Email marketing is often cited as the best example of how complex it is to tackle compliance with the different legal requirements around the world. We all know that the United States has an “opt out” permission law in the federal 2003 CAN SPAM Act, and that most of Europe and Asia have more stringent “opt-in” laws, with some of them requiring “double opt-in,” the most stringent form. Your database has to be able to record and recognize with legal certainty the citizenry (not just the geo location at sign up) of the email recipient and address owner.
Canada has been preparing for more than two years to implement their “Fighting Internet And Wireless Spam Act” (usually referred to as the Canadian Anti-Spam Law or CASL – say it like “castle”) A new post on the DMA/Email Experience Council blog, “Understanding CASL” highlights what is required.
Fear that U.S.-based marketers will get snagged by CASL is legitimate. The opt-in permission standard for CASL is more stringent than the standard for CAN SPAM. You must know the citizenry of your email subscribers and customers – or ensure you have permission at the higher standard. That means that every U.S. marketer will need to prepare for higher scrutiny on any records with unknown citizenry.

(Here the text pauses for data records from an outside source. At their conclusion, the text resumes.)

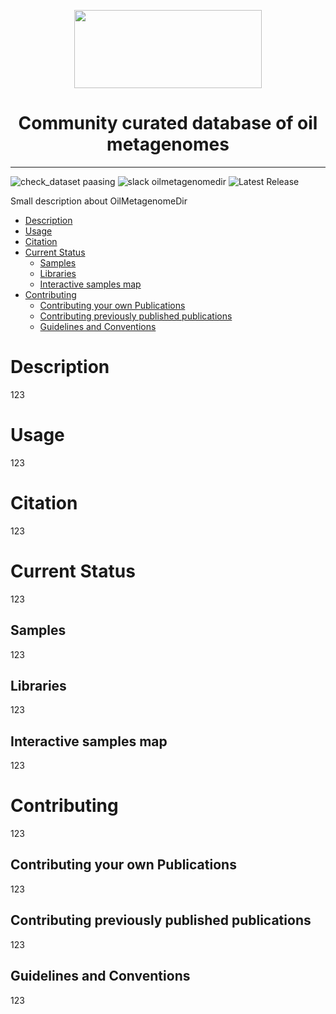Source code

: <p align="center">
  <img src="https://github.com/agni-bioinformatics-lab/OilMetagenomesDB/blob/main/image/git_img_top.png" width="300" height="125" />
</p>

<h1 align="center">Community curated database of oil metagenomes</h1>

---
![check_dataset paasing](https://img.shields.io/badge/check__dataset-passing-brightgreen) ![slack oilmetagenomedir](https://img.shields.io/badge/slack-oilmetagenomedir-blue) ![Latest Release](https://img.shields.io/badge/Latest__Release-v0.1-orange)

Small description about OilMetagenomeDir

+ [Description](https://github.com/rakhmanov-tr/bioinf_agni/edit/main/README.md#description)
+ [Usage](https://github.com/rakhmanov-tr/bioinf_agni/edit/main/README.md#usage)
+ [Citation](https://github.com/rakhmanov-tr/bioinf_agni/edit/main/README.md#citation)
+ [Current Status](https://github.com/rakhmanov-tr/bioinf_agni/edit/main/README.md#current-status)
  + [Samples](https://github.com/rakhmanov-tr/bioinf_agni/edit/main/README.md#samples)
  + [Libraries](https://github.com/rakhmanov-tr/bioinf_agni/edit/main/README.md#libraries)
  + [Interactive samples map](https://github.com/rakhmanov-tr/bioinf_agni/edit/main/README.md#interactive-samples-map)
+ [Contributing](https://github.com/rakhmanov-tr/bioinf_agni/edit/main/README.md#contributing)
  + [Contributing your own Publications](https://github.com/rakhmanov-tr/bioinf_agni/edit/main/README.md#contributing-your-own-publications)
  + [Contributing previously published publications](https://github.com/rakhmanov-tr/bioinf_agni/edit/main/README.md#contributing-previously-published-publications)
  + [Guidelines and Conventions](https://github.com/rakhmanov-tr/bioinf_agni/edit/main/README.md#guidelines-and-conventions)

# Description
123
# Usage
123
# Citation
123
# Current Status
123
## Samples
123
## Libraries
123
## Interactive samples map
123
# Contributing
123
## Contributing your own Publications
123
## Contributing previously published publications
123
## Guidelines and Conventions
123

The other day, I was having a conversation with a marketer at a U.S. company who holds customer events in the U.S. with attendees from all over the world. They use kiosks to gather email address and interest information, and have to think about a matrix of global permission laws in order to collect all the right information to comply with laws around the world. That makes the form longer and denser (not good for response!), and forces inclusion of some unusual questions (like, “Start date of your company’s business”) that are required in some Asian countries. This marketer said they get a lot of “what the?!” responses from people standing at the kiosks – and some mocking tweets. He believes most are good natured, but now plans to take a more localized approach to the sign-up process.
If and when CASL gets passed into law, then not all North Americans will have the same permission standard. Some anti-spam folks think this is a good idea – as it may force some American marketers to upgrade to the more stringent permission standard for all subscribers, just to ensure compliance with CASL.
Permission is a good thing, and the more choice and notice you provide to subscribers, the better. This is outlined clearly in the DMA Ethical Guidelines for our industry. However, permission alone is just a starting point, and does not create relevancy or improve response. Only great, well-timed experiences create relevancy. So, more permission-based legislation is not going to guarantee more satisfying commercial email experiences for subscribers.
Following the matrix of global laws for data-driven marketing gets complex. Be sure you are reviewing the DMA Guidelines with your attorneys and privacy people to ensure compliance, and good business practices.
NOTE: The author is not an attorney and DMA does not provide legal advice. Always consult with counsel on any legal or compliance question.